Question

If A is a 3x3 Matrix such that \(|5 \cdot \text{adj}(A)| = 5, \text{ then } |A|\) is equal to

• A. \(\pm 1\)
• B. \(\pm \frac{1}{5}\)
• C. \(\pm \frac{1}{25}\)
• D. \(\pm 5\)

Answer 1

The Correct Option is B

The property states that for any square matrix A, \(|\text{adj}(A)| = |A|^{n-1}\), where n is the order of matrix A. 
In this case, A is a 3x3 matrix. 
So, \(|\text{adj}(A)| = |A|^{3-1} = |A|^2\)

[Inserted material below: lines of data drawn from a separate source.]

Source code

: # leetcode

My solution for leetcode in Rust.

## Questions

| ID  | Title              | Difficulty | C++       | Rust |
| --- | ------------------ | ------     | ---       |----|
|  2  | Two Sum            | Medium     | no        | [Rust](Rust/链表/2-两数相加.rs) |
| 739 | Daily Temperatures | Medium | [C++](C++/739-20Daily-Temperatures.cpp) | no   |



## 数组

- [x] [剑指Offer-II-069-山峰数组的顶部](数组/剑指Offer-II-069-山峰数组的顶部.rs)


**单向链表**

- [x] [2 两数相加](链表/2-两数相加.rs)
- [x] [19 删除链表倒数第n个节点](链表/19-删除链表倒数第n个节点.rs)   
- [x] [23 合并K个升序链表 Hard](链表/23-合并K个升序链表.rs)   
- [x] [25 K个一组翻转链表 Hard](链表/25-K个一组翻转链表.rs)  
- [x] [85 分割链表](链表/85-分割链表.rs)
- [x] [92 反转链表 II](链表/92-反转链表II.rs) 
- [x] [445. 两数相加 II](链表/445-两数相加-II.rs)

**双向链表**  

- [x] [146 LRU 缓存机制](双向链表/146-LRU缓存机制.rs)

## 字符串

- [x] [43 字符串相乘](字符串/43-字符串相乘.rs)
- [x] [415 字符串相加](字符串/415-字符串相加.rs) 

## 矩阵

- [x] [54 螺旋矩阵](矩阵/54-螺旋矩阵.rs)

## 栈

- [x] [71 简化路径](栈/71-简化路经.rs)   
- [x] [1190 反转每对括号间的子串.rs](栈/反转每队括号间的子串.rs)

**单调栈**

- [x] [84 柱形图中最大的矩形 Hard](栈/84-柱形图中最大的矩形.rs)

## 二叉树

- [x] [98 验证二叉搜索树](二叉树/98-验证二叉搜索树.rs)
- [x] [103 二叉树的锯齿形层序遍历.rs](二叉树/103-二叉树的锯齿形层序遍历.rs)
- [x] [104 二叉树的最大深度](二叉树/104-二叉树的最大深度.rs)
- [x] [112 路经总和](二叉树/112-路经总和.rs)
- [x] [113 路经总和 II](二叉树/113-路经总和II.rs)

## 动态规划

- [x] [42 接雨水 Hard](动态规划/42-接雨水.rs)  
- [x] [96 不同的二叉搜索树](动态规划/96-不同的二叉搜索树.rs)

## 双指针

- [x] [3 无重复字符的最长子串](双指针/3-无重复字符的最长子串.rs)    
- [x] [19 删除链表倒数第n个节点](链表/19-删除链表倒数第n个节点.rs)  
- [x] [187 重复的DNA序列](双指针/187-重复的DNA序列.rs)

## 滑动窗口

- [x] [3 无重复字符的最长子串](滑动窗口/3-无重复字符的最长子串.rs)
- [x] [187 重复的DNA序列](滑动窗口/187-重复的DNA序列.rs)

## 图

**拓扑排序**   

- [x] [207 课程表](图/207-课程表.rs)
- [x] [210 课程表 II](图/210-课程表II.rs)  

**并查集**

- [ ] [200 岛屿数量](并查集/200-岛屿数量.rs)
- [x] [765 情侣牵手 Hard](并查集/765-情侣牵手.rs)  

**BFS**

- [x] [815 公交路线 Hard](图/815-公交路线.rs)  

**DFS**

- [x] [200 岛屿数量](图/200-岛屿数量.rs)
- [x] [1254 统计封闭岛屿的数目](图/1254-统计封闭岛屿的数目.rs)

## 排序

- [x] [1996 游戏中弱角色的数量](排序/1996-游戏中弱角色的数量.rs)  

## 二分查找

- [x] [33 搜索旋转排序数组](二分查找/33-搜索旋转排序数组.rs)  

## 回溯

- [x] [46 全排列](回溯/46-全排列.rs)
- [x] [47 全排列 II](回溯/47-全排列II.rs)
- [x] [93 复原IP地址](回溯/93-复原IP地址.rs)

From the given equation, \(|5 \cdot \text{adj}(A)| = 5\), we can substitute\( |adj A| \)with \(|A|^2 : |5A|^2 = 5\)
Taking the square root of both sides, we have: \(|5A| = \pm \sqrt{5}\) 
Now, we know that \(|cA| = c^n |A|,\) where c is a constant and n is the order of matrix A. 
In this case, n = 3, 
so we can write:
 \(5^n |A| = \pm \sqrt{5} \cdot 5^3 |A|\)
=\(\pm \sqrt{5} \cdot 125 |A|\)
= \(\pm \sqrt{5} \cdot |A|\)
= \(\pm \frac{\sqrt{5}}{125}.\)
Simplifying the expression, we have:
 \(|A| = \pm \sqrt{\frac{1}{25}} \quad \text{and} \quad |A| = \pm \frac{1}{5}\)
Therefore, \(|A|\) is equal to \(\pm \frac{1}{5}\) (option B).